Looking toward the next step, Darie asserted that “finding the receptor for the TDF hormone will allow us to rationally design drugs that will have a potent ability to stop cancer progression.” He continued, “We will also be able to use TDF as a biomarker for breast cancer onset, thereby improving diagnoses.”

Though cancer incidence and mortality rates have declined over the past 30 years, breast cancer remains a major killer: In 2007, breast cancer accounted for about 40,000 deaths in the U.S., while another 200,000 women were diagnosed, according to the Center for Disease Control.

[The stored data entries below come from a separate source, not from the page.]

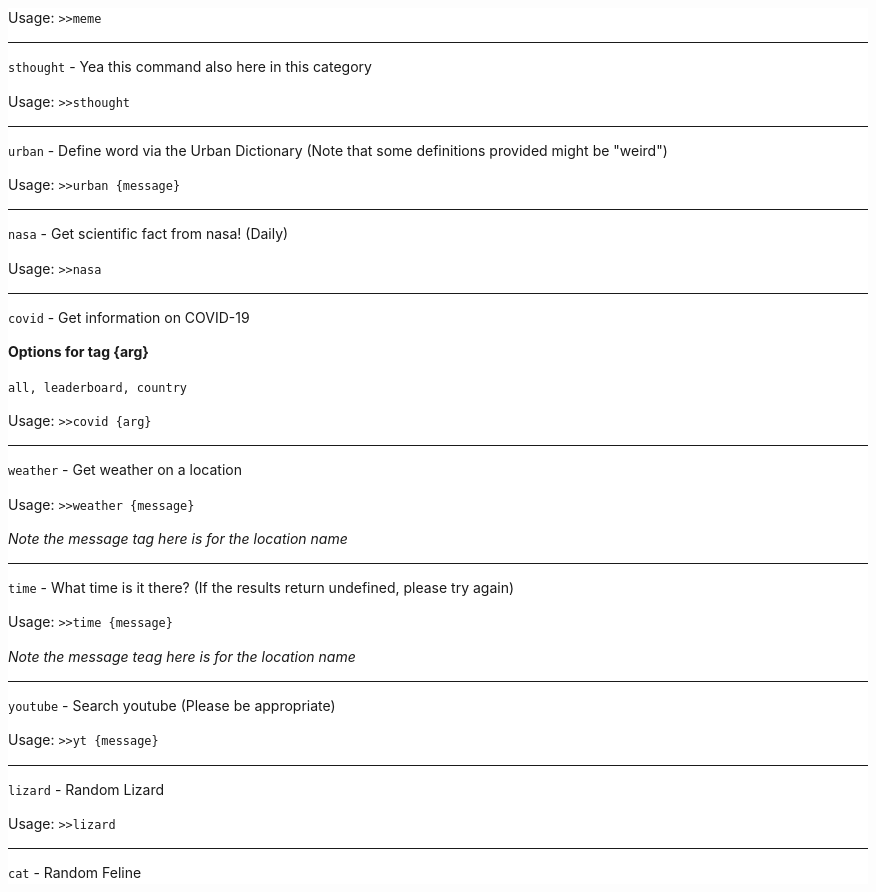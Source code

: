 Usage: `>>meme`

___

`sthought` - Yea this command also here in this category

Usage: `>>sthought`

___

`urban` - Define word via the Urban Dictionary (Note that some definitions provided might be "weird")

Usage: `>>urban {message}`

___

`nasa` - Get scientific fact from nasa! (Daily)

Usage: `>>nasa`

___

`covid` - Get information on COVID-19

**Options for tag {arg}**

`all, leaderboard, country`

Usage: `>>covid {arg}`

___

`weather` - Get weather on a location

Usage: `>>weather {message}`

*Note the message tag here is for the location name*

___

`time` - What time is it there? (If the results return undefined, please try again)

Usage: `>>time {message}`

*Note the message teag here is for the location name*

___

`youtube` - Search youtube (Please be appropriate)

Usage: `>>yt {message}`

___

`lizard` - Random Lizard

Usage: `>>lizard`

___

`cat` - Random Feline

Tumor differentiation factor (TDF) is a recently discovered protein, produced by the pituitary gland and secreted into the bloodstream. TDF and TDF-P1, a 20-amino acid peptide selected from the open reading frame of TDF, induce differentiation in human breast and prostate cancer cells but not in other cells. TDF protein has no identified site of action or receptor, and its mechanism of action is unknown. Here, we used TDF-P1 to purify and identify potential TDF receptor (TDF-R) candidates from MCF7 steroid-responsive breast cancer cells and non-breast HeLa cancerous cells using affinity purification chromatography (AP), and mass spectrometry (MS). We identified four candidate proteins from the 70-kDa heat shock protein (HSP70) family in MCF7 cells. Experiments in non-breast HeLa cancerous cells did not identify any TDF-R candidates. AP and MS experiments were validated by AP and Western blotting (WB). We additionally looked for TDF-R in steroid-resistant BT-549 cells and human dermal fibroblasts (HDF-a) using AP and WB. TDF-P1 interacts with potential TDF-R candidates from MCF7 and BT-549 breast cells but not from HeLa or HDF-a cells. Immunofluorescence (IF) experiments identified GRP78, a TDF-R candidate, at the cell surface of MCF7, BT-549 breast cells, and HeLa cells but not HDF-a cells. IF of other HSP70 proteins demonstrated labeling on all four cell types. These results point toward GRP78 and HSP70 proteins as strong TDF-R candidates and suggest that TDF interacts with its receptor, exclusively on breast cells, through a steroid-independent pathway.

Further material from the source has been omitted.